Nell’aula adibita allo studio incontro una giovane che scrive col piede: Pham Thi Thuy Linh, ha 12 anni ed è nata senza braccia. Scrive e lavora al computer usando i piedi. Ha una scrittura molto ordinata, bellissima. Se si troveranno i soldi per le protesi il suo futuro sarà diverso.
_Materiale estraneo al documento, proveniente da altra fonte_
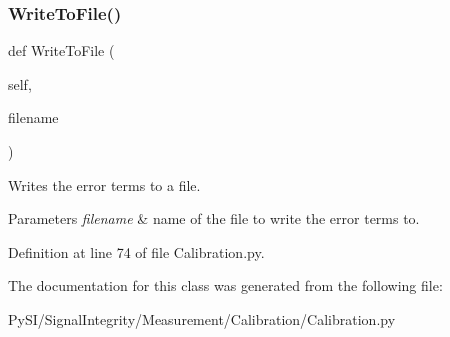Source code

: \subsubsection{\texorpdfstring{Write\+To\+File()}{WriteToFile()}}
{\footnotesize\ttfamily def Write\+To\+File (\begin{DoxyParamCaption}\item[{}]{self,  }\item[{}]{filename }\end{DoxyParamCaption})}



Writes the error terms to a file. 


\begin{DoxyParams}{Parameters}
{\em filename} & name of the file to write the error terms to. \\
\hline
\end{DoxyParams}


Definition at line 74 of file Calibration.\+py.



The documentation for this class was generated from the following file\+:\begin{DoxyCompactItemize}
\item 
Py\+S\+I/\+Signal\+Integrity/\+Measurement/\+Calibration/Calibration.\+py\end{DoxyCompactItemize}
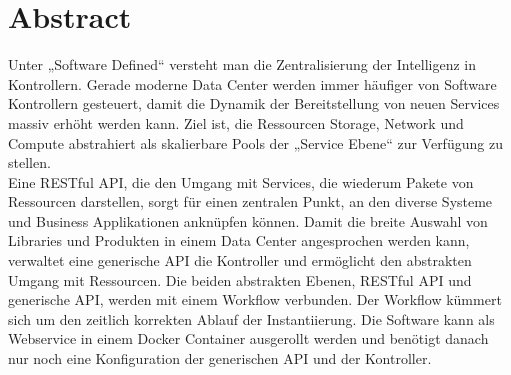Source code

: \chapter*{Abstract}

Unter „Software Defined“ versteht man die Zentralisierung der Intelligenz in Kontrollern. Gerade moderne Data Center werden immer häufiger von Software Kontrollern gesteuert, damit die Dynamik der Bereitstellung von neuen Services massiv erhöht werden kann. Ziel ist, die Ressourcen Storage, Network und Compute abstrahiert als skalierbare Pools der „Service Ebene“ zur Verfügung zu stellen.\\
Eine RESTful API, die den Umgang mit Services, die wiederum Pakete von Ressourcen darstellen, sorgt für einen zentralen Punkt, an den diverse Systeme und Business Applikationen anknüpfen können. Damit die breite Auswahl von Libraries und Produkten in einem Data Center angesprochen werden kann, verwaltet eine generische API die Kontroller und ermöglicht den abstrakten Umgang mit Ressourcen. Die beiden abstrakten Ebenen, RESTful API und generische API, werden mit einem Workflow verbunden. Der Workflow kümmert sich um den zeitlich korrekten Ablauf der Instantiierung. Die Software kann als Webservice in einem Docker Container ausgerollt werden und benötigt danach nur noch eine Konfiguration der generischen API und der Kontroller.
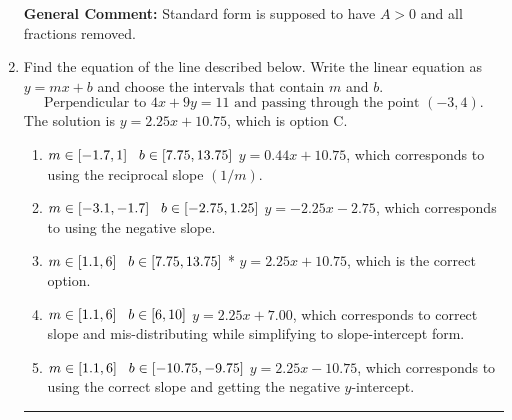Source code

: \documentclass{extbook}[14pt]
\newcommand{\litem}[1]{\item #1

\rule{\textwidth}{0.4pt}}
\begin{document}
\begin{enumerate}
{\textbf{General Comment:} Standard form is supposed to have $A > 0$ and all fractions removed.
}
\litem{
Find the equation of the line described below. Write the linear equation as $ y=mx+b $ and choose the intervals that contain $m$ and $b$.
\[ \text{Perpendicular to } 4 x + 9 y = 11 \text{ and passing through the point } (-3, 4). \]
The solution is \( y = 2.25x + 10.75 \), which is option C.\begin{enumerate}[label=\Alph*.]
\item \( m \in [-1.7, 1] \hspace*{3mm} b \in [7.75, 13.75] \)
 $y = 0.44x + 10.75$, which corresponds to using the reciprocal slope $(1/m)$.
\item \( m \in [-3.1, -1.7] \hspace*{3mm} b \in [-2.75, 1.25] \)
 $y = -2.25x - 2.75$, which corresponds to using the negative slope.
\item \( m \in [1.1, 6] \hspace*{3mm} b \in [7.75, 13.75] \)
* $y = 2.25x + 10.75$, which is the correct option.
\item \( m \in [1.1, 6] \hspace*{3mm} b \in [6, 10] \)
 $y = 2.25x + 7.00$, which corresponds to correct slope and mis-distributing while simplifying to slope-intercept form.
\item \( m \in [1.1, 6] \hspace*{3mm} b \in [-10.75, -9.75] \)
 $y = 2.25x - 10.75$, which corresponds to using the correct slope and getting the negative $y$-intercept.
\end{enumerate}

}
\end{enumerate}
\end{document}
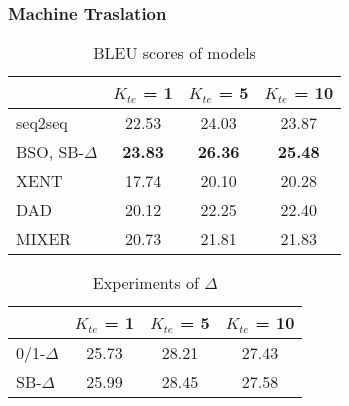 \begin{frame}
  \frametitle{Machine Traslation}
  \begin{table}[t!]
    \centering
    \begin{tabular}{lccc}
      \toprule
        &  $K_{te}$ = 1 & $K_{te}$ = 5 & $K_{te}$ = 10 \\ 
      \midrule
      seq2seq & 22.53 & 24.03 & 23.87 \\
      BSO, SB-$\Delta$ & \textbf{23.83} & \textbf{26.36} & \textbf{25.48} \\
      \midrule
      XENT & 17.74 & 20.10 & 20.28 \\
      DAD & 20.12 & 22.25 & 22.40 \\ 
      MIXER & 20.73 & 21.81 & 21.83 \\    
      \bottomrule
    \end{tabular}
    \caption{BLEU scores of models}
    \label{tab:mtfinal}
  \end{table}


  \begin{table}[t!]
    \centering
    \begin{tabular}{lccc}
      \toprule
      &  $K_{te}$ = 1 & $K_{te}$ = 5 & $K_{te}$ = 10 \\ 
      \midrule
      0/1-$\Delta$ & 25.73  & 28.21 & 27.43  \\  
      SB-$\Delta$ & 25.99  & 28.45 & 27.58 \\  
      \bottomrule
    \end{tabular}
    \caption{Experiments of $\Delta$}
    \label{tab:mtdelt}
  \end{table}

\end{frame}


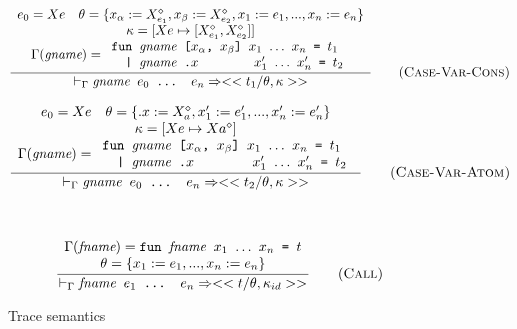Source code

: \documentclass[10pt]{../sigplanconf}
\newcommand{\nfrac}[2]{\frac{\displaystyle{#1}}{\displaystyle{#2}}}
\newcommand{\tagsc}[1]{\tag{\scshape #1}}
\begin{document}
\begin{figure}
  \begin{equation}
    \nfrac{
      \begin{array}{c}
        e_0 = Xe \quad \theta = \{ x_\alpha := X_{e_1}^\diamond, x_\beta := X_{e_2}^\diamond, x_1 := e_1, ..., x_n := e_n \} \\
        \kappa = [Xe \mapsto [X_{e_1}^\diamond, X_{e_2}^\diamond]] \\
        \Gamma(\textit{gname}) =
        \begin{array}{l}
          \texttt{fun \textit{\rmfamily gname} [$x_\alpha$, $x_\beta$] $x_1$ $\ldots$ $x_n$ = $t_1$} \\
          \texttt{\ \ | \textit{\rmfamily gname}\ \texttt{.}$x$ \hspace{1.1cm} $x_1'$ $\ldots$ $x_n'$ = $t_2$} \\
        \end{array}
      \end{array}
    }{
      |-_\Gamma \texttt{\textit{\rmfamily gname} $e_0$ ... $e_n$} => <<t_1 / \theta, \kappa>>
    } \tagsc{Case-Var-Cons}
  \end{equation}

  \begin{equation}
    \nfrac{
      \begin{array}{c}
        e_0 = Xe \quad \theta = \{ .x := X_{a}^\diamond, x_1' := e_1', ..., x_n' := e_n' \} \\
        \kappa = [Xe \mapsto Xa^\diamond] \\
        \Gamma(\textit{gname}) =
        \begin{array}{l}
          \texttt{fun \textit{\rmfamily gname} [$x_\alpha$, $x_\beta$] $x_1$ $\ldots$ $x_n$ = $t_1$} \\
          \texttt{\ \ | \textit{\rmfamily gname}\ \texttt{.}$x$ \hspace{1.1cm} $x_1'$ $\ldots$ $x_n'$ = $t_2$} \\
        \end{array}
      \end{array}
    }{
      |-_\Gamma \texttt{\textit{\rmfamily gname} $e_0$ ... $e_n$} => <<t_2 / \theta, \kappa>>
    } \tagsc{Case-Var-Atom}
  \end{equation}

  ~\newline

  \begin{equation}
    \nfrac{
      \begin{array}{c}
        \Gamma(\textit{fname}) =
          \texttt{fun \textit{\rmfamily fname} $x_1$ $\ldots$ $x_n$ = $t$} \\
        \theta = \{ x_1 := e_1, ..., x_n := e_n \}
      \end{array}
    }{
      |-_\Gamma \texttt{\textit{\rmfamily fname} $e_1$ ... $e_n$} => <<t / \theta, \kappa_{id}>>
    } \tagsc{Call}
  \end{equation}

  \caption{Trace semantics}
  \label{fig:tracing}
\end{figure}
\end{document}

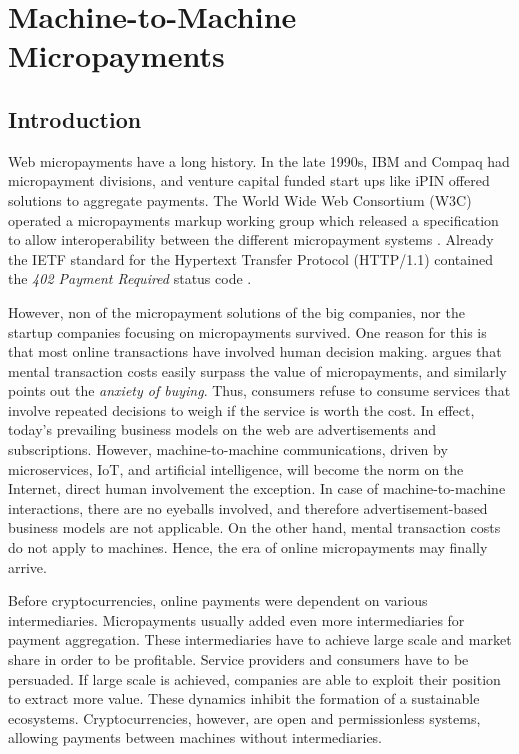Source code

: \chapter{Machine-to-Machine Micropayments}
\label{sec:m2m}

\section{Introduction}

Web micropayments have a long history. In the late 1990s, IBM and Compaq had micropayment divisions, and venture capital funded start ups like iPIN offered solutions to aggregate payments. The World Wide Web Consortium (W3C) operated a micropayments markup working group which released a specification to allow interoperability between the different micropayment systems \parencite{w3c1999}. Already the IETF standard for the Hypertext Transfer Protocol (HTTP/1.1) contained the \emph{402 Payment Required} status code \parencite{fielding1999hypertext}.

However, non of the micropayment solutions of the big companies, nor the startup companies focusing on micropayments survived. One reason for this is that most online transactions have involved human decision making. \cite{szabo1999micropayments} argues that mental transaction costs easily surpass the value of micropayments, and similarly \cite{shirky2000} points out the \emph{anxiety of buying}. Thus, consumers refuse to consume services that involve repeated decisions to weigh if the service is worth the cost. In effect, today's prevailing business models on the web are advertisements and subscriptions. However, machine-to-machine communications, driven by microservices, IoT, and artificial intelligence, will become the norm on the Internet, direct human involvement the exception. In case of machine-to-machine interactions, there are no eyeballs involved, and therefore advertisement-based business models are not applicable. On the other hand, mental transaction costs do not apply to machines. Hence, the era of online micropayments may finally arrive.

Before cryptocurrencies, online payments were dependent on various intermediaries. Micropayments usually added even more intermediaries for payment aggregation. These intermediaries have to achieve large scale and market share in order to be profitable. Service providers and consumers have to be persuaded. If large scale is achieved, companies are able to exploit their position to extract more value. These dynamics inhibit the formation of a sustainable ecosystems. Cryptocurrencies, however, are open and permissionless systems, allowing payments between machines without intermediaries.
La catastrofe ambientale e sociale è ancora evidente in alcune aree rurali come la Valle di A-Luoi, ad ovest di Huè, nei pressi della frontiera col Laos. Qui la vita degli abitanti – gruppi minoritari di etnia Pa Co – è molto difficile. Un grande cartello all’entrata del villaggio di Dong Son ricorda il pericolo: vietato coltivare e bere l’acqua dei pozzi. «È proibito portare anche gli animali al pascolo. Viviamo del solo contributo dello Stato» dice Quynh Bay, un ex-combattente. «Questa è una zona maledetta, non c’è futuro. Dai tempi della guerra la terra è malata e ogni famiglia ha almeno un bambino disabile». Sua figlia, la piccola Ho Thi Nga, di 7 anni, non parla, non sente e si regge a mala pena sulle gambe.